» REQUIRED WORK
Copy out all of the records. Keep every word exact.

» Excerpts from a dataset
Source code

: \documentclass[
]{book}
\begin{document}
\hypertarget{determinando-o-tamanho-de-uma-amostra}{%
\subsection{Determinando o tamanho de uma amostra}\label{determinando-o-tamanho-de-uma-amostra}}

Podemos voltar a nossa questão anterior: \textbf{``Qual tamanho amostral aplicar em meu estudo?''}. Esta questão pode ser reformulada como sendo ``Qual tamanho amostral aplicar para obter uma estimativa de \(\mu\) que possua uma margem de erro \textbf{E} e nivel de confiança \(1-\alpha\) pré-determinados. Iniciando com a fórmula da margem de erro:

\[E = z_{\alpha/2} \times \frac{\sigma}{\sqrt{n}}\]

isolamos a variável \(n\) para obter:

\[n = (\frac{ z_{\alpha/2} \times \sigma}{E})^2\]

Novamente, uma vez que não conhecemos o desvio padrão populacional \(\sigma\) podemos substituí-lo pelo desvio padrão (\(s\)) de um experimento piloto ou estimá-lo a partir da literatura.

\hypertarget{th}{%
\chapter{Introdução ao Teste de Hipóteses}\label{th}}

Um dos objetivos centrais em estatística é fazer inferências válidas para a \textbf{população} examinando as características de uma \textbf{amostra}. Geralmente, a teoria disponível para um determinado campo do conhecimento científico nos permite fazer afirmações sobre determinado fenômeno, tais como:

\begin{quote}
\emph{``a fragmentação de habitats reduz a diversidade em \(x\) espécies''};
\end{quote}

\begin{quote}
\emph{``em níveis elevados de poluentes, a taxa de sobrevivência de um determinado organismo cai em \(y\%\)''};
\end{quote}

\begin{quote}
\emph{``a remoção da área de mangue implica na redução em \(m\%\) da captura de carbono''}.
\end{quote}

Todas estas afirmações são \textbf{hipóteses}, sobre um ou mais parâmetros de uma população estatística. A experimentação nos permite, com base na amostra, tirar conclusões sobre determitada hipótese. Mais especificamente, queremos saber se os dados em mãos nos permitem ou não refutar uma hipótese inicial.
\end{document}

» TASK SOLUTION
Source code

: \documentclass[
]{book}
\begin{document}
\hypertarget{determinando-o-tamanho-de-uma-amostra}{%
\subsection{Determinando o tamanho de uma amostra}\label{determinando-o-tamanho-de-uma-amostra}}

Podemos voltar a nossa questão anterior: \textbf{``Qual tamanho amostral aplicar em meu estudo?''}. Esta questão pode ser reformulada como sendo ``Qual tamanho amostral aplicar para obter uma estimativa de \(\mu\) que possua uma margem de erro \textbf{E} e nivel de confiança \(1-\alpha\) pré-determinados. Iniciando com a fórmula da margem de erro:

\[E = z_{\alpha/2} \times \frac{\sigma}{\sqrt{n}}\]

isolamos a variável \(n\) para obter:

\[n = (\frac{ z_{\alpha/2} \times \sigma}{E})^2\]

Novamente, uma vez que não conhecemos o desvio padrão populacional \(\sigma\) podemos substituí-lo pelo desvio padrão (\(s\)) de um experimento piloto ou estimá-lo a partir da literatura.

\hypertarget{th}{%
\chapter{Introdução ao Teste de Hipóteses}\label{th}}

Um dos objetivos centrais em estatística é fazer inferências válidas para a \textbf{população} examinando as características de uma \textbf{amostra}. Geralmente, a teoria disponível para um determinado campo do conhecimento científico nos permite fazer afirmações sobre determinado fenômeno, tais como:

\begin{quote}
\emph{``a fragmentação de habitats reduz a diversidade em \(x\) espécies''};
\end{quote}

\begin{quote}
\emph{``em níveis elevados de poluentes, a taxa de sobrevivência de um determinado organismo cai em \(y\%\)''};
\end{quote}

\begin{quote}
\emph{``a remoção da área de mangue implica na redução em \(m\%\) da captura de carbono''}.
\end{quote}

Todas estas afirmações são \textbf{hipóteses}, sobre um ou mais parâmetros de uma população estatística. A experimentação nos permite, com base na amostra, tirar conclusões sobre determitada hipótese. Mais especificamente, queremos saber se os dados em mãos nos permitem ou não refutar uma hipótese inicial.
\end{document}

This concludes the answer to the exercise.